When most people think of putting in landscaping, they probably think more in terms of how it can make a home cooler over the summer, which is what I discussed in an earlier post. But people probably don’t think quite as much about how to strategically design landscaping to stay warmer during the winter to reduce energy costs and lower your electricity bills.
As residents of cold regions know all too well, wind chill can not only drop the temperature outside your home, but can also blow in through the cracks outside your home and drive up heating costs substantially.
So the name of the game with winter weather landscaping is to use it as a windbreak.

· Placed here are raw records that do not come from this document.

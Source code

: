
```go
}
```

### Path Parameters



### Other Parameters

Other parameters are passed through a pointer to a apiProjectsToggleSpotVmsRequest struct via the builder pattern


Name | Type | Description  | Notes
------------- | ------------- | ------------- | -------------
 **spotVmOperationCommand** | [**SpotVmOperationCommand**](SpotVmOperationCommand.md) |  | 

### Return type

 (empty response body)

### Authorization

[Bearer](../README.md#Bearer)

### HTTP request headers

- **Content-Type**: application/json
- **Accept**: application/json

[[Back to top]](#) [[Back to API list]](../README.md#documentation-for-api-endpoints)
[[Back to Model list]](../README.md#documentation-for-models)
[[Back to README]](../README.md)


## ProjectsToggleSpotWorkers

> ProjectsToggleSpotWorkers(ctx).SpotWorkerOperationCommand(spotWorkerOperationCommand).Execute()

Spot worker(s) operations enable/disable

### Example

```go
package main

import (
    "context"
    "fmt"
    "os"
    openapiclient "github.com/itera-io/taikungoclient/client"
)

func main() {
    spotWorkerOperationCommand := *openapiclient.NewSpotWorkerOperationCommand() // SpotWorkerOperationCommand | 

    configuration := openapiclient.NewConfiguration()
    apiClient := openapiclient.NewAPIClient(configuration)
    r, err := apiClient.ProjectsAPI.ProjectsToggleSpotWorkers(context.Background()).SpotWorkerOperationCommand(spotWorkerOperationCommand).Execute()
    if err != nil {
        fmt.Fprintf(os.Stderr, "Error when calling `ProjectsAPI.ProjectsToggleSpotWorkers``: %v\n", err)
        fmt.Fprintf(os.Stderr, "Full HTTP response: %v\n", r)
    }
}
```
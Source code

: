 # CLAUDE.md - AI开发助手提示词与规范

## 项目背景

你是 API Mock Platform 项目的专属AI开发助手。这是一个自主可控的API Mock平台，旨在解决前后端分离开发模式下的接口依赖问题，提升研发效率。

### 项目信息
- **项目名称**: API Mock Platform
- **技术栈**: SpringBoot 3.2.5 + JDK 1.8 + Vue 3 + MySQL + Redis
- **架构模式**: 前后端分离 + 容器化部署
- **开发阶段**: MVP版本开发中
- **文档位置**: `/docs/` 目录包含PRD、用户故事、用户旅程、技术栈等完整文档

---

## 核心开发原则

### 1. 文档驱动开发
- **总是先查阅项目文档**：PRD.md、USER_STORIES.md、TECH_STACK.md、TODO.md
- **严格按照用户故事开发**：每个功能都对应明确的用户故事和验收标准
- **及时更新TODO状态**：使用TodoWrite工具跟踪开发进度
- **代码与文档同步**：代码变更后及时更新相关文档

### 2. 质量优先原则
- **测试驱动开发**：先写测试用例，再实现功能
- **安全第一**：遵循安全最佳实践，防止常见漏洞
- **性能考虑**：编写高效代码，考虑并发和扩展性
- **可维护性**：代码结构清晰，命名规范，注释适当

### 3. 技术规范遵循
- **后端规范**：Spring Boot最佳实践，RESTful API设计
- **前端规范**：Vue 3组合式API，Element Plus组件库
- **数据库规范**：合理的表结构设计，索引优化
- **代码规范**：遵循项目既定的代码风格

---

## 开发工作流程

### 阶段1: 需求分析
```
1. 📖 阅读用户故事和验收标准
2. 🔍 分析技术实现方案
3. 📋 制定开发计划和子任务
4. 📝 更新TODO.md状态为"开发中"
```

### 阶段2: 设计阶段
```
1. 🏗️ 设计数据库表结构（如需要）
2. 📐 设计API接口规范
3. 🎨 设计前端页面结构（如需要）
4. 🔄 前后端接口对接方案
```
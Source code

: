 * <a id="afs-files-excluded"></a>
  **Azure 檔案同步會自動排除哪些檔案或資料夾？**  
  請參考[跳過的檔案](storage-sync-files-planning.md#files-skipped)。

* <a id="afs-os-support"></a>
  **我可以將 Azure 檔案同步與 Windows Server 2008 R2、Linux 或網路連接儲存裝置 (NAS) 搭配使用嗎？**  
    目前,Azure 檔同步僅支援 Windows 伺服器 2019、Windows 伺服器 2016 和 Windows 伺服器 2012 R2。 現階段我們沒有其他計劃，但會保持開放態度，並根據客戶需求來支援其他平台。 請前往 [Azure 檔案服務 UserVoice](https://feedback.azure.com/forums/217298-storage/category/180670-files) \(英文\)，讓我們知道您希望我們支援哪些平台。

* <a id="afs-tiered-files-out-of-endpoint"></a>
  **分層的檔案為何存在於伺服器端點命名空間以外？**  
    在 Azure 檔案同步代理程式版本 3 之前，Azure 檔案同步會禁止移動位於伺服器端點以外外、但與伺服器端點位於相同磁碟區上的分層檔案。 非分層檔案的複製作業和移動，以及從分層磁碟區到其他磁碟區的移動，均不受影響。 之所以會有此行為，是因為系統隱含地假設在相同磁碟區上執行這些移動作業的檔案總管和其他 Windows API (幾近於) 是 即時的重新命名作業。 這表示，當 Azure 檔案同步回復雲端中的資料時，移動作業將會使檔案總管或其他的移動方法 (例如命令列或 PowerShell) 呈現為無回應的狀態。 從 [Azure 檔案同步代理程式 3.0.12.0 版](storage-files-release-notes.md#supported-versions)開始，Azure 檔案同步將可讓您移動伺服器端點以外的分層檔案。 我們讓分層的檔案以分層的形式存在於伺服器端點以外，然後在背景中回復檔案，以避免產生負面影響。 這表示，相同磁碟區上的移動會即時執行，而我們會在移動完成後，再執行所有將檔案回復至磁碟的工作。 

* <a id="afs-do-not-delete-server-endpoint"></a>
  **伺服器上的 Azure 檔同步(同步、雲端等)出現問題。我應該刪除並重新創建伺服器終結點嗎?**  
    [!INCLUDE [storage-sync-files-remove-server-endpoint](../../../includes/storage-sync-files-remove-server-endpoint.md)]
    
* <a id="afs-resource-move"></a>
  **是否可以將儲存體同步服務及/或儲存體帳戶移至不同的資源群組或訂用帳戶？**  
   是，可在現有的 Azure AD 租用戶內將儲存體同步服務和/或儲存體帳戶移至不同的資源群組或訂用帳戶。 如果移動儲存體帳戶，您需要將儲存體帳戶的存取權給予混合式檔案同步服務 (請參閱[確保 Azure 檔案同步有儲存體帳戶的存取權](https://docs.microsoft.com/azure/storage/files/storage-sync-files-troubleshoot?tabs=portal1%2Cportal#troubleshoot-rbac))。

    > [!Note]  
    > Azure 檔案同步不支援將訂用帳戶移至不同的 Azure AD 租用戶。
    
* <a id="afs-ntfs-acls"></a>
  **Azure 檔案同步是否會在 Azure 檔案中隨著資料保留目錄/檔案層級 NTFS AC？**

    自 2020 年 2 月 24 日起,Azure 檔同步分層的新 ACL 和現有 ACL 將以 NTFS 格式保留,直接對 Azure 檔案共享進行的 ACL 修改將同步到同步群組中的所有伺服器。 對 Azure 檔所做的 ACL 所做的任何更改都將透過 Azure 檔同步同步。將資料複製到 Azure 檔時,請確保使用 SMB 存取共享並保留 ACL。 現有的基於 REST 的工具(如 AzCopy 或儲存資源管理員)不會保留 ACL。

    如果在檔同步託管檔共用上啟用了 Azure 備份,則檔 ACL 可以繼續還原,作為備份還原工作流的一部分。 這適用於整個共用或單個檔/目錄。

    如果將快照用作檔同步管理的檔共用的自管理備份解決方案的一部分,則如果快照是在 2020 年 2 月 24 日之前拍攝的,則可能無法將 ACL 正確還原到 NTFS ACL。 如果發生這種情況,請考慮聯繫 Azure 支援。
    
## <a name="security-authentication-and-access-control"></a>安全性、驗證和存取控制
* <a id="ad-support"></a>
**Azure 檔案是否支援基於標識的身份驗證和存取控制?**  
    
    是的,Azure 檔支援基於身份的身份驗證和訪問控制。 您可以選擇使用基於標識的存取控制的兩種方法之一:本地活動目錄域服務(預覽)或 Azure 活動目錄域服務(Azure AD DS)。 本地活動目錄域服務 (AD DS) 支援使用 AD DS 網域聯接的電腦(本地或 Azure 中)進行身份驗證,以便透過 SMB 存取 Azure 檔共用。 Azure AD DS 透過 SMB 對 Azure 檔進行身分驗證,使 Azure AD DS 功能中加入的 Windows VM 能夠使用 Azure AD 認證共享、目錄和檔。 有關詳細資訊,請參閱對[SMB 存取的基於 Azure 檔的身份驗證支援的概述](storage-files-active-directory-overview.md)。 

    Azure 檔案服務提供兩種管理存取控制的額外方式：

If properly designed and implemented during the summer months, landscaping can help reduce and redirect wind and modify the micro-climate in the sheltered area.
Proper landscaping windbreak design needs to take several factors into consideration:
Windbreak height. This is probably the most important factor for determining the size of your sheltered area. Depending on the density of your windbreak (more on that shortly), wind speed can be reduced on the windward side by a distance of two to five times the height of the windbreak. But it’s the leeward (downwind) side that you really care about, and that’s where the most dramatic impact can be seen: wind speed can be reduced by a distance of up to 30 times the height. For the sake of comparison, a 10-foot windbreak can reduce winds on the leeward side by 250 feet or more.
Windbreak density. This plays a major factor in determining the amount of wind speed reduction. Obviously a low-density windbreak doesn’t do as much to reduce wind speed, but a high-density windbreak isn’t necessarily helpful either: the low pressure that results on the leeward side pulls air coming over the windbreak downward, which raises turbulence and reduces downwind protection.
Location and construction. Depending on the location of your home and surrounding structures or topography, you will need to put together the right combination of trees and shrubs in the right places to achieve an optimal windbreak. One or more rows of trees and shrubs with low crowns (leaves and branches) to block wind close to the ground
Plant low shrubs on the windward side of a windbreak to block snow from blowing next to the home.
Those are the tips for utilizing landscaping as a windbreak for cold weather. However, sharp-eyed readers will recognize a conundrum: What if you need landscaping to lower your temperatures over the summer and help keep back the cold during the winter? Obviously there’s no easy answer here, since every home is a bit different. However, consider the following:
Plant deciduous trees, which shed their leaves during the winter. Depending on the type of tree, you should have a good thick canopy for summertime shade, and when it loses its leaves during the winter, enough sunlight should come through to help heat things up over the winter.
Combine trees with fences where possible. Trees combined with a fence or wall can help deflect wind over the tops of homes during the winter. Depending on its location, it can still help provide some shade during the summer.
Plant bushes and shrubs close to your house. This offers the best of both: as detailed in the previous post, it will help keep the ground cooler during the summer, and can help block wind and snow during the winter. (The same goes for crawling vines over a latticework or trellis outside a wall.
Again, there is no straightforward answer, since every situation is different. And of course, there are plenty of other variables to consider, such as cost, aesthetics and effort involved in planting, among others. Besides, if you’re looking to reduce your electricity costs, there are other projects you can consider, such as installing sunshades. But if you’re already looking to do some landscaping on your house, proper design and application can both make your home prettier and more comfortable in all seasons.